Passiv-aggressiv – das klingt erst einmal widersprüchlich. Wer passiv ist, ist doch eigentlich nicht aggressiv? Doch, das geht. Passiv-aggressives Verhalten äußert sich dadurch, dass die Betroffenen ihren Unmut nicht direkt äußern. Der Umgang mit passiv aggressiven Menschen ist schwierig, aber nicht unmöglich.

 

So äußert sich passiv-aggressives Verhalten

Menschen, die passiv-aggressiv sind, leiden mitunter an einer Persönlichkeitsstörung. Typisches Kennzeichen dieser Erkrankung ist passiver Widerstand gegen Anforderungen im sozialen und beruflichen Bereich. Betroffene fühlen sich häufig missverstanden, ungerecht behandelt und suchen die Schuld immer bei anderen. Die passive Aggressivität kann man mit einem Trotzverhalten vergleichen, wie es bei Jugendlichen kurzzeitig in der Pubertät auftreten kann. Erstmals diagnostiziert wurde eine passiv-aggressive Persönlichkeitsstörung vom Militärpsychiater William Menninger im Zweiten Weltkrieg, als Soldaten den Fronteinsatz verweigerten.

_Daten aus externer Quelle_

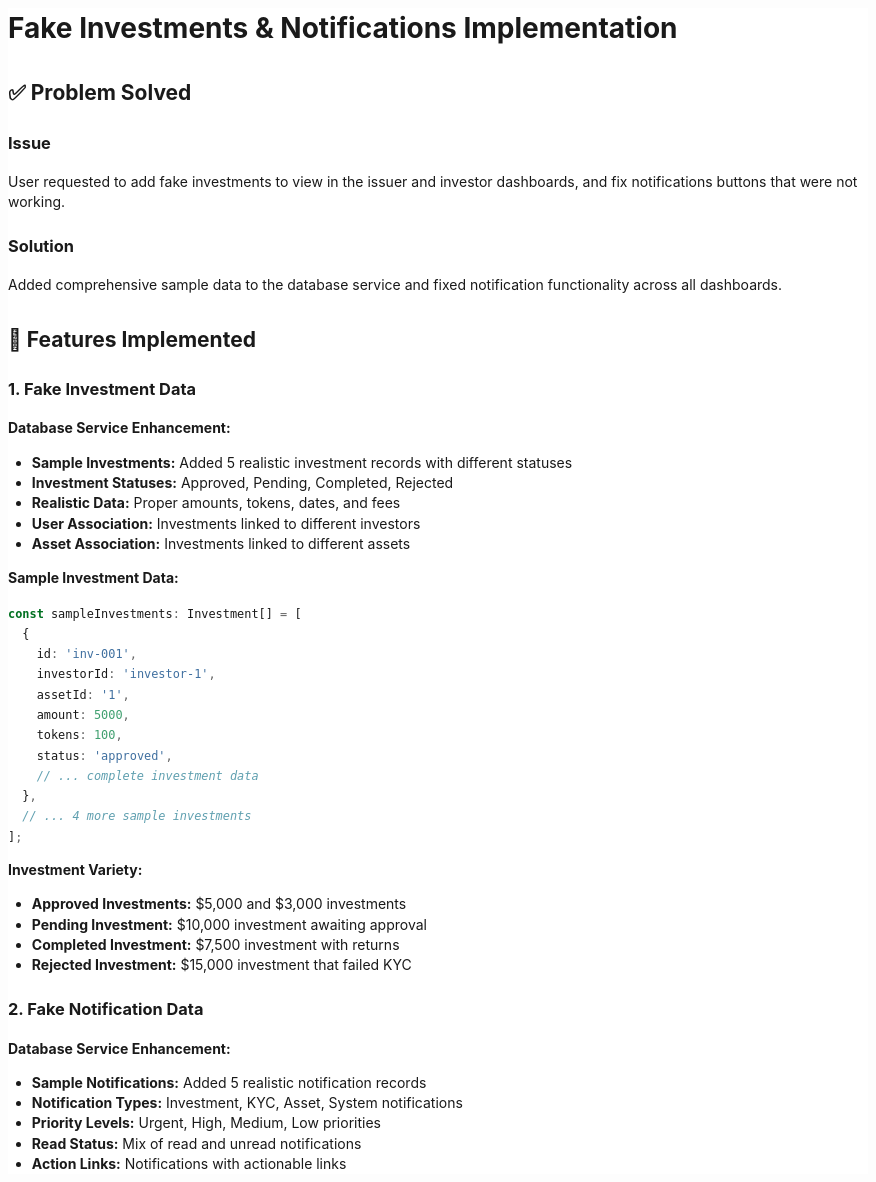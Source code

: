 # Fake Investments & Notifications Implementation

## ✅ **Problem Solved**

### **Issue**
User requested to add fake investments to view in the issuer and investor dashboards, and fix notifications buttons that were not working.

### **Solution**
Added comprehensive sample data to the database service and fixed notification functionality across all dashboards.

## 🔧 **Features Implemented**

### **1. Fake Investment Data**
**Database Service Enhancement:**
- **Sample Investments:** Added 5 realistic investment records with different statuses
- **Investment Statuses:** Approved, Pending, Completed, Rejected
- **Realistic Data:** Proper amounts, tokens, dates, and fees
- **User Association:** Investments linked to different investors
- **Asset Association:** Investments linked to different assets

**Sample Investment Data:**
```typescript
const sampleInvestments: Investment[] = [
  {
    id: 'inv-001',
    investorId: 'investor-1',
    assetId: '1',
    amount: 5000,
    tokens: 100,
    status: 'approved',
    // ... complete investment data
  },
  // ... 4 more sample investments
];
```

**Investment Variety:**
- **Approved Investments:** $5,000 and $3,000 investments
- **Pending Investment:** $10,000 investment awaiting approval
- **Completed Investment:** $7,500 investment with returns
- **Rejected Investment:** $15,000 investment that failed KYC

### **2. Fake Notification Data**
**Database Service Enhancement:**
- **Sample Notifications:** Added 5 realistic notification records
- **Notification Types:** Investment, KYC, Asset, System notifications
- **Priority Levels:** Urgent, High, Medium, Low priorities
- **Read Status:** Mix of read and unread notifications
- **Action Links:** Notifications with actionable links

Zwar spricht man von einer passiv-aggressiven Persönlichkeitsstörung, jedoch ist sich die psychologische Forschung bis heute uneins, ob das passiv-aggressive Verhalten tatsächlich zu den Persönlichkeitsstörungen zählt. Aus dem aktuellen Klassifizierungskatalog (DSM-5) der Vereinigung von Psychiatern in den USA wurde die Persönlichkeitsstörung gestrichen. Im ICD-System der WHO wird das passiv-aggressive Verhalten ebenfalls nicht unter den Persönlichkeitsstörungen, sondern unter sonstigen spezifischen Störungen geführt.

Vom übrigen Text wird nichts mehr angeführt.